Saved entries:
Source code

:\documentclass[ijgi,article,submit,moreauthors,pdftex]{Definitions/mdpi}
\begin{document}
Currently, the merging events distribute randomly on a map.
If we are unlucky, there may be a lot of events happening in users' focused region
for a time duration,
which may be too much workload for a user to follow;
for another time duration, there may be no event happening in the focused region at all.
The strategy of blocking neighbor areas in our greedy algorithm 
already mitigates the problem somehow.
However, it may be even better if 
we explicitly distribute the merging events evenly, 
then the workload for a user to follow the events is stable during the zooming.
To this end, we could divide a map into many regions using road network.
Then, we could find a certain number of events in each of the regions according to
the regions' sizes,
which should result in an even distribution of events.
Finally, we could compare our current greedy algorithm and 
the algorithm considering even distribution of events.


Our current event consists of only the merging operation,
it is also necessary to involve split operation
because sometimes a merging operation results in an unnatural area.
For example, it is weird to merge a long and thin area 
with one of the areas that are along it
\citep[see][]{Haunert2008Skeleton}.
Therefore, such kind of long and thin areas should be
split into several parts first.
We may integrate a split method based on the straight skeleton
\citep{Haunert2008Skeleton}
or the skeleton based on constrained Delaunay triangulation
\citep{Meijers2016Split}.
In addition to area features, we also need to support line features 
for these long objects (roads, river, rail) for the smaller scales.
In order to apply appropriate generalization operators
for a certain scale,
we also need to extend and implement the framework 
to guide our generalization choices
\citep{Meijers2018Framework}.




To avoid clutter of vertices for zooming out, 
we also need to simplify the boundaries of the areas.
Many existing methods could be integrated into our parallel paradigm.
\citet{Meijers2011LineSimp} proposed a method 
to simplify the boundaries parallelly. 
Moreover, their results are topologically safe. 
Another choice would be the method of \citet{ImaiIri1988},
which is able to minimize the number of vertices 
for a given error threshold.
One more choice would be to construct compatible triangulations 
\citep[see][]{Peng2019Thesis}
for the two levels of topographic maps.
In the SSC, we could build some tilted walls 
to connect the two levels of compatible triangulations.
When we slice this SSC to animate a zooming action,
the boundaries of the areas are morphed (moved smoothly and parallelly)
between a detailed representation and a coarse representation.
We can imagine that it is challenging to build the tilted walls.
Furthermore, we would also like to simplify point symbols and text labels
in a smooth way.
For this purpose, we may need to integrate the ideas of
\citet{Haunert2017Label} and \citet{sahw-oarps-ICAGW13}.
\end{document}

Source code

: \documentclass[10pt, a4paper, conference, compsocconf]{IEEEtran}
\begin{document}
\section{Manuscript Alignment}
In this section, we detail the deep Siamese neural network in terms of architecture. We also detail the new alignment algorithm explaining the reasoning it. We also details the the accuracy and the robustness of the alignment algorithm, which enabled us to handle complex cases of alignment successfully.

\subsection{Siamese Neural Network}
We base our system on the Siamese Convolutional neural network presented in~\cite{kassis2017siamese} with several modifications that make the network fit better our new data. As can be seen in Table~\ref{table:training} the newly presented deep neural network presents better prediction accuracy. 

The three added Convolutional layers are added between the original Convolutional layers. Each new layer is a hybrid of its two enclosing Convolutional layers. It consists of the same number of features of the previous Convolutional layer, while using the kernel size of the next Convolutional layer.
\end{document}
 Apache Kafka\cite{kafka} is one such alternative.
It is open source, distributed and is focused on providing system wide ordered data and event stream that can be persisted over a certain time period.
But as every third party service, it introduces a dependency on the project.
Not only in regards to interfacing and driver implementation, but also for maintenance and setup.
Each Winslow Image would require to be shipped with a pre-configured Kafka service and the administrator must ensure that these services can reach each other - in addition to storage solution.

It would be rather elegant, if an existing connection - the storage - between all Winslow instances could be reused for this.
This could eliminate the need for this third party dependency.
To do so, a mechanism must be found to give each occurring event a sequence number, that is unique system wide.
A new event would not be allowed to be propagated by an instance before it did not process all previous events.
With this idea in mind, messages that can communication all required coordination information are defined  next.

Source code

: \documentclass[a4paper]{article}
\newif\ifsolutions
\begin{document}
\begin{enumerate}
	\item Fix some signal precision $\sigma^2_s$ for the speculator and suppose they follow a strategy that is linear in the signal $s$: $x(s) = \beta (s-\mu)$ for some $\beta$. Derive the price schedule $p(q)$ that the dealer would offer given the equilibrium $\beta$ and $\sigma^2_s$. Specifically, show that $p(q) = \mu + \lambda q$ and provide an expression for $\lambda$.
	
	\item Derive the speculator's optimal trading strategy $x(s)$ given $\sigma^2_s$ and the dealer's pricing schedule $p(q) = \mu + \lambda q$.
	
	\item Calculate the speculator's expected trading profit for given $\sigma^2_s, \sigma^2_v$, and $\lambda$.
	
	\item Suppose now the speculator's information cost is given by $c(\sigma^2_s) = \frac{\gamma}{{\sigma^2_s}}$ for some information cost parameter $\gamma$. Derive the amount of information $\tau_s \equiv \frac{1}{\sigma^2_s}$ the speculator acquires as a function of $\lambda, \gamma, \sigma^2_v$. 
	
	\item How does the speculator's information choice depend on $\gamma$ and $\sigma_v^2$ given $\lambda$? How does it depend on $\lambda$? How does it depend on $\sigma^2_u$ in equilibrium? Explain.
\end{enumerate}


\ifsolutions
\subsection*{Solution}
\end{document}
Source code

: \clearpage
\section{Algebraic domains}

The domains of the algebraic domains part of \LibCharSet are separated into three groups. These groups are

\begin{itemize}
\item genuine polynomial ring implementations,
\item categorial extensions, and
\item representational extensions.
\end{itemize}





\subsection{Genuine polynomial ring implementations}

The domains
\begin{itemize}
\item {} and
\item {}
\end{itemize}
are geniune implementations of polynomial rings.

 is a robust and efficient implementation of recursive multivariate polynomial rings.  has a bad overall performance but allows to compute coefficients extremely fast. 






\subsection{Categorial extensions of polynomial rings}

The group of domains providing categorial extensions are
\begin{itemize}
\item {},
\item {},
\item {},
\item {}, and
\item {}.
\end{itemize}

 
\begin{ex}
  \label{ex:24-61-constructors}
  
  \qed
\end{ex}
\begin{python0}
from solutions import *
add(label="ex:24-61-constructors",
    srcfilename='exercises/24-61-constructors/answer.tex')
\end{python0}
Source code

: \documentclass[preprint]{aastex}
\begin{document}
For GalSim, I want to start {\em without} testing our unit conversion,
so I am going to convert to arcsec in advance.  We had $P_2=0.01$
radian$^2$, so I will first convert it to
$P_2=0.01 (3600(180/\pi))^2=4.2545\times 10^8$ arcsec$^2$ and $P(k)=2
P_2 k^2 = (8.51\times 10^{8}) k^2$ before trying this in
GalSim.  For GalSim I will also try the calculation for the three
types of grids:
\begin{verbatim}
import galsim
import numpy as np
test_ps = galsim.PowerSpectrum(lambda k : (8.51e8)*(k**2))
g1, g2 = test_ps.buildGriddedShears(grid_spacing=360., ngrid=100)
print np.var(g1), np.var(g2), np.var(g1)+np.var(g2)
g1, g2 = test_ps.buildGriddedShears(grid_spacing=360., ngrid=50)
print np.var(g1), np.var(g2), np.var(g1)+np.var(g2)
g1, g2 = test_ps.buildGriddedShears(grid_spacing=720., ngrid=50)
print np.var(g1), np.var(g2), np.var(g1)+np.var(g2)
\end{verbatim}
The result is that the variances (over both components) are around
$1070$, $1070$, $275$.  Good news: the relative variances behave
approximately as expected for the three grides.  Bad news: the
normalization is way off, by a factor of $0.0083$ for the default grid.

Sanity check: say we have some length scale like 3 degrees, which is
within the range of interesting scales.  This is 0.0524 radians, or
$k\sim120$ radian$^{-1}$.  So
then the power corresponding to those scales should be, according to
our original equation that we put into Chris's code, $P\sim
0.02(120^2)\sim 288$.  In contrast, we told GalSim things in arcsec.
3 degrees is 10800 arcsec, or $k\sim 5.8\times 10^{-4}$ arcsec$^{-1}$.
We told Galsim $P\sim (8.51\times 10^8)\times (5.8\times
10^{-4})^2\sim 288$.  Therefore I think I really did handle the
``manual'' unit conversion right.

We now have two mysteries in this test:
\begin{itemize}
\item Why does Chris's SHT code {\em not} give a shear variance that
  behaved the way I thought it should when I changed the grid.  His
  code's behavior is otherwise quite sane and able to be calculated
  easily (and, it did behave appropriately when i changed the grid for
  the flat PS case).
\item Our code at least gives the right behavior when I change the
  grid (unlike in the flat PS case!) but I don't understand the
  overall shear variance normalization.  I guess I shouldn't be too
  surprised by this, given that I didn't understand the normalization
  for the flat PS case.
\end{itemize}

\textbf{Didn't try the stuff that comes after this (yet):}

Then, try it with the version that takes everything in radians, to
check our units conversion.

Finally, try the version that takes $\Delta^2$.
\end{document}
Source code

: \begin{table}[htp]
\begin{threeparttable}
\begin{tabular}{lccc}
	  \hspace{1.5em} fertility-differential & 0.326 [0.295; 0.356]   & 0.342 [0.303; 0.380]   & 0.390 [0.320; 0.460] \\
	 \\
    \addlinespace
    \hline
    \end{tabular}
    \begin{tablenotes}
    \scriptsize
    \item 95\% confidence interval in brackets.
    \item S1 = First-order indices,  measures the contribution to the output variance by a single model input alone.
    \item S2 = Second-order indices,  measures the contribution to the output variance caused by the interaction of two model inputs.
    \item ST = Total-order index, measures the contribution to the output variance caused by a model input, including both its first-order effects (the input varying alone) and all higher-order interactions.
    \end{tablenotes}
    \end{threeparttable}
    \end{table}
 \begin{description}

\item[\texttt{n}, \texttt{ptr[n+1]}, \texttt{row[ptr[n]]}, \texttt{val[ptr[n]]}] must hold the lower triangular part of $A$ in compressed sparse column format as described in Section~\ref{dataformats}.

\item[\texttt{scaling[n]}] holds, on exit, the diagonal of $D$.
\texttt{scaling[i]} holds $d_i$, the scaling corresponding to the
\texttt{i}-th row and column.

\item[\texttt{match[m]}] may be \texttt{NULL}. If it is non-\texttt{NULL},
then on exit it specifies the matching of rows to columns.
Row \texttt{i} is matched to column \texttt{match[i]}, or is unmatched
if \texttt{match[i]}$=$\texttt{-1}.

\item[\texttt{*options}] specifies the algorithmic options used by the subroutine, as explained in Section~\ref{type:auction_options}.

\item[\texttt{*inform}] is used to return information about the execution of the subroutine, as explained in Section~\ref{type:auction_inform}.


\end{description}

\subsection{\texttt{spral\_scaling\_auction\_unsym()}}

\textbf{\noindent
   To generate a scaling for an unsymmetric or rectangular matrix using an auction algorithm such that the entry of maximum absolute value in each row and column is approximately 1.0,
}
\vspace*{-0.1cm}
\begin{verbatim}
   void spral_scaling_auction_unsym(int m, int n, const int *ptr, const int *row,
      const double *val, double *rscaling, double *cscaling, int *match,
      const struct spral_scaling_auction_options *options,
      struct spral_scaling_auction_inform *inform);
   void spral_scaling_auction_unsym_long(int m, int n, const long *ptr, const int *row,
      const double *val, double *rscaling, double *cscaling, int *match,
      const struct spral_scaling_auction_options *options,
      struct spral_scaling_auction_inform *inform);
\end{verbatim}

EXERCISE PROMPT:
Reproduce exactly the lines from the beginning of the entries above up to and including the line that contains "which may be".

YOUR RESPONSE:
Source code

:\documentclass[ijgi,article,submit,moreauthors,pdftex]{Definitions/mdpi}
\begin{document}
Currently, the merging events distribute randomly on a map.
If we are unlucky, there may be a lot of events happening in users' focused region
for a time duration,
which may be too much workload for a user to follow;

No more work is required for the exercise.